The outbreak overshadowed a brief flare-up in US-Iranian tensions which occurred during the month and what we think was largely positive economic data from China, the US and the eurozone. China grew at 6.0% year on year (y-o-y) in the fourth quarter of 2019, signalling that the Chinese economy is stabilising. Its December retail sales continued to grow at 8.0% y-o-y, while industrial production picked up 0.7 percentage points to 6.9% y-o-y. The US economy grew at an annualised pace of 2.1% in the final quarter of 2019 which is also solid. The eurozone experienced growth of 0.1% in the final quarter of 2019.
Globally, economic growth is expected to soften but will remain credible. Initial fears of a recession have dissipated on better-than-expected economic data across regions. There is also a feeling that major central banks are set to remain accommodative with monetary policy in the coming year, which will support growth.

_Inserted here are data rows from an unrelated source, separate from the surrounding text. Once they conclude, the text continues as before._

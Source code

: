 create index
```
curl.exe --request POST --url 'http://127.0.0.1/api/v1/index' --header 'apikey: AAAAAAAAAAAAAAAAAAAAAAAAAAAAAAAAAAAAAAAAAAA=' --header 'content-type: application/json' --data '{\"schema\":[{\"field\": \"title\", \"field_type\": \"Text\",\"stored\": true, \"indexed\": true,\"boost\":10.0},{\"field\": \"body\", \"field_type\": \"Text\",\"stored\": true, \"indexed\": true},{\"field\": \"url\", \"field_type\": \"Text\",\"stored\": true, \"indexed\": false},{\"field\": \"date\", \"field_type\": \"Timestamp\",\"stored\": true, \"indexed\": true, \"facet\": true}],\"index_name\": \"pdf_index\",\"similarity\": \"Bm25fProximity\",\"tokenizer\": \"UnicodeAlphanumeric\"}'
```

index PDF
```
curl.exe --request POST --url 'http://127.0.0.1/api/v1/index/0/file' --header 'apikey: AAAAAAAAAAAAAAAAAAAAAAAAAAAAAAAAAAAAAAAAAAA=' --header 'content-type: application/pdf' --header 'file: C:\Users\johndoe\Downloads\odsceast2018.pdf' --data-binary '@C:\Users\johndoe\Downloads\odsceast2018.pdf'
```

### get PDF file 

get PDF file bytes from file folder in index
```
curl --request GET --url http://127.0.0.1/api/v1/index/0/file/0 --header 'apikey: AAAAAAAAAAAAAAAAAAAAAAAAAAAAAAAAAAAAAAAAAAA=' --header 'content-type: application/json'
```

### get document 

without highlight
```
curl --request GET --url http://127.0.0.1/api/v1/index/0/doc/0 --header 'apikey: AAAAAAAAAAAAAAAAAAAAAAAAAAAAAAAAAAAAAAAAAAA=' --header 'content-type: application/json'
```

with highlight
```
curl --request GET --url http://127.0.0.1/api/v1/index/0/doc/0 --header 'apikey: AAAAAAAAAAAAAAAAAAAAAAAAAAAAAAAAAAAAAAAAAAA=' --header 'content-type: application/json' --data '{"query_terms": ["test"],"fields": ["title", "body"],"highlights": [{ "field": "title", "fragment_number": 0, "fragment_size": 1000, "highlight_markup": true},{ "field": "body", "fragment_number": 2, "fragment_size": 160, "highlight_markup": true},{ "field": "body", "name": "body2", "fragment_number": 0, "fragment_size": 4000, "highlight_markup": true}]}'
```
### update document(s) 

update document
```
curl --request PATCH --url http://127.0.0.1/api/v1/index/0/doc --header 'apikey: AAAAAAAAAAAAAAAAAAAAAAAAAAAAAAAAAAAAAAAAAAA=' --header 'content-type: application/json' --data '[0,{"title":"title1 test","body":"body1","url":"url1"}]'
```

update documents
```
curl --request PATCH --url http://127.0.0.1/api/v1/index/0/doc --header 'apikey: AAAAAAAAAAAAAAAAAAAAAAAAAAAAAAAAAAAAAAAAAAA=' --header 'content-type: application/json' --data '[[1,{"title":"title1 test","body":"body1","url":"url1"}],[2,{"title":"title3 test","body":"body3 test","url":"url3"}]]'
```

We have split international equities into developed and developing markets:
We maintain our exposure to the broad-based Satrix MSCI World Equity Feeder ETF, which is dominated by US equities. We think US stocks are more resilient than other developed market equities during turbulence, given the relatively stronger US economy. We are, however, cognisant of the elevated US valuations relative to other developed markets. The Satrix MSCI World Equity Feeder ETF grew 6.1% in January. A good alternative, though, is the Ashburton Global 1200 Equity ETF (up 5.5%) but it has a higher total expense ratio. Other more focused international equity themes include property, dividend and technology funds. These are worth considering for tactical or other investor-specific reasons.
For developing market exposure we choose the Satrix MSCI Emerging Markets ETF (+1%) as our core portfolio for developing market exposure. It invests in a wide range of emerging economies including some of the fastest-growing markets such as China and India. The Cloud Atlas AMI Big50 (+5.5%), which focuses on African equities, can be used as a satellite fund to the core Satrix MSCI Emerging Markets fund. However, the Cloud Atlas AMI Big50 ETF has been extremely volatile since its listing on the JSE.
There's plenty more from where that came from. The team at Intellidex have more insights for the month of February. To see more in-depth analysis and market insights (global and local), check out the full note here.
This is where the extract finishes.